Excellent Point! If other losses could be eliminated, one should get the
_same_ output voltage on a given secondary/toroid system even as the
coupling coefficient is reduced. It would just take longer. I would
slightly ammend your statement above to read "If that coil were moved
further away less coupling means grossly reduced energy transfer _per
resonant cycle_".
> When over couplied, with a given gap system, a reduction in
> coupling will actually increase spark length dramatically! (increase
> output voltage.) The energy transferred has decreased severely, but the
> performance, or spark output, has increased dramatically.
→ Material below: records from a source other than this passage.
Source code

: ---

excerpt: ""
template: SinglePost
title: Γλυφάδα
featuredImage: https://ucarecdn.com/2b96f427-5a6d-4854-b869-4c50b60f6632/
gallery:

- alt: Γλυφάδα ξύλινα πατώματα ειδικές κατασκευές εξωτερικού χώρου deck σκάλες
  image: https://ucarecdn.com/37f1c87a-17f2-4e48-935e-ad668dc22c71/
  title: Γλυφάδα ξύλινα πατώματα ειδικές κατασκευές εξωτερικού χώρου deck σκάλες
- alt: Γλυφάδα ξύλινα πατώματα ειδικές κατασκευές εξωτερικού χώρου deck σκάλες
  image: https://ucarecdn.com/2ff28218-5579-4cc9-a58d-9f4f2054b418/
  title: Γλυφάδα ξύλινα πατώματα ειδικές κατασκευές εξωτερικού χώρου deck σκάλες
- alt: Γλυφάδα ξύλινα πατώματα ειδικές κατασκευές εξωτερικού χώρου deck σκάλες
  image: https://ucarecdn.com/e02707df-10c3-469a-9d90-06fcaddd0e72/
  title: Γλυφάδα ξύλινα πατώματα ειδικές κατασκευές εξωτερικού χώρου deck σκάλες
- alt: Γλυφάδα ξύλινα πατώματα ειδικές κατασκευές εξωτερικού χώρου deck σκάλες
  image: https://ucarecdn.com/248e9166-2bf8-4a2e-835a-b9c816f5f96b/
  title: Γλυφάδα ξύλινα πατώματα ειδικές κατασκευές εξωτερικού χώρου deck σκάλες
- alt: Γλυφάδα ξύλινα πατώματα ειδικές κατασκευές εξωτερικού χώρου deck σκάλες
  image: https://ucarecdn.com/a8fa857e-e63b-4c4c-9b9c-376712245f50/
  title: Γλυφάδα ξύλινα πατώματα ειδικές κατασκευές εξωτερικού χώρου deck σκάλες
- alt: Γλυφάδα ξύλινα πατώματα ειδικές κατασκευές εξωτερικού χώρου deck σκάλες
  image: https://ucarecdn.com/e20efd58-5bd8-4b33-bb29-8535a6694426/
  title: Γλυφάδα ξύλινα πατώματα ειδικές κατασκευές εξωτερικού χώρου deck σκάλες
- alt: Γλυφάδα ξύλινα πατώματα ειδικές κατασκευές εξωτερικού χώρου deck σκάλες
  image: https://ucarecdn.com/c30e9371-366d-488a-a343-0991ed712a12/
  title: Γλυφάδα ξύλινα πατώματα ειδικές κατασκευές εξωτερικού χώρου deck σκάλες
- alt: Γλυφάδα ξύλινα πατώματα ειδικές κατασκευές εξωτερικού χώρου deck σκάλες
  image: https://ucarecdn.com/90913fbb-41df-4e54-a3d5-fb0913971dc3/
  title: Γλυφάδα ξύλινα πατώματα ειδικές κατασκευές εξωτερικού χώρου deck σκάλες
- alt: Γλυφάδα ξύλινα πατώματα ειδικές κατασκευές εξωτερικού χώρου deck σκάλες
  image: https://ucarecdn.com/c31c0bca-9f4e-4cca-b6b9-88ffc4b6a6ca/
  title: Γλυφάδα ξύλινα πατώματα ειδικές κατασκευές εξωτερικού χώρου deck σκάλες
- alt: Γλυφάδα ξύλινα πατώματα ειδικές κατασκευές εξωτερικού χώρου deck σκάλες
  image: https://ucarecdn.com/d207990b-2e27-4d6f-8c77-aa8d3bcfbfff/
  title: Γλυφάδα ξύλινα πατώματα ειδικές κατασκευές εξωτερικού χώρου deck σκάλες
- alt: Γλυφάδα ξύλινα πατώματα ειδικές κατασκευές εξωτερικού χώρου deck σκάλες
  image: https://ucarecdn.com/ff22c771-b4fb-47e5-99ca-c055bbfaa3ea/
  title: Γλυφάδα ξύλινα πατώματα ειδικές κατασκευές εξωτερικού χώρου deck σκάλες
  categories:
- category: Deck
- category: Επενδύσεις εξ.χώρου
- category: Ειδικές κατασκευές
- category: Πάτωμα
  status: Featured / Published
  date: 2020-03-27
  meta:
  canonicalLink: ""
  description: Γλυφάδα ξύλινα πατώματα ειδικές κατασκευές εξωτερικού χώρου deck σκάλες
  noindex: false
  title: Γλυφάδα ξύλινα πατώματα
The losses due
> to magnetic coupling in our air core systems far exceeds all the total
> losses of all the other agents combined.
I suspect that this is mainly due to the extreme difficulty in
preventing the gap from reigniting at higher coupling coefficients,
since the secondary energy wants to more rapidly transfer back to the
primary. As you are painfully aware, this often requires heroic efforts!
However, if one were able to achieve perfect quenching, and could ignore
other primary losses, the total energy transferred to the secondary
should be the same but just take longer (more "pumps").
> I have had my doubts about the Corums and the 1/2 cycle theory for some
> time. I hope to do the H2 thyratron testing soon and varying the dwell
> to a moderate powered system over a long range and see how it affects the
> spark to hopefully agree or disagree with the theoretical approaches.
> Naturally I hope to vary the coupling range of the systems independently
> at the same time.
>
> Good post and more stuff to digest.
>
> Richard Hull, TCBOR
Thanks! Its clear you've spent a lot of time thinking about this! Based
upon Dave Huffman's latest simulations, the Corum's energy fall-off
chart appears to be overly pessimistic for quench-times below the 1/2
beat "optimum". I'm also starting to believe that the "magic" coupling
coefficients (0.28, 0.22, 0.18, 0.153...) may not be _quite_ right,
since the primary's coupled excitation frequency will normally be
different than the uncoupled center frequency. More
thinking/measurements are needed here. This also may be a case where
existing simulation tools fail us...
I'm very much looking forward to the empirical results you obtain with
precision quenching and some of the future work Malcolm is planning!
Safe coilin' to you, Richard!
-- Bert --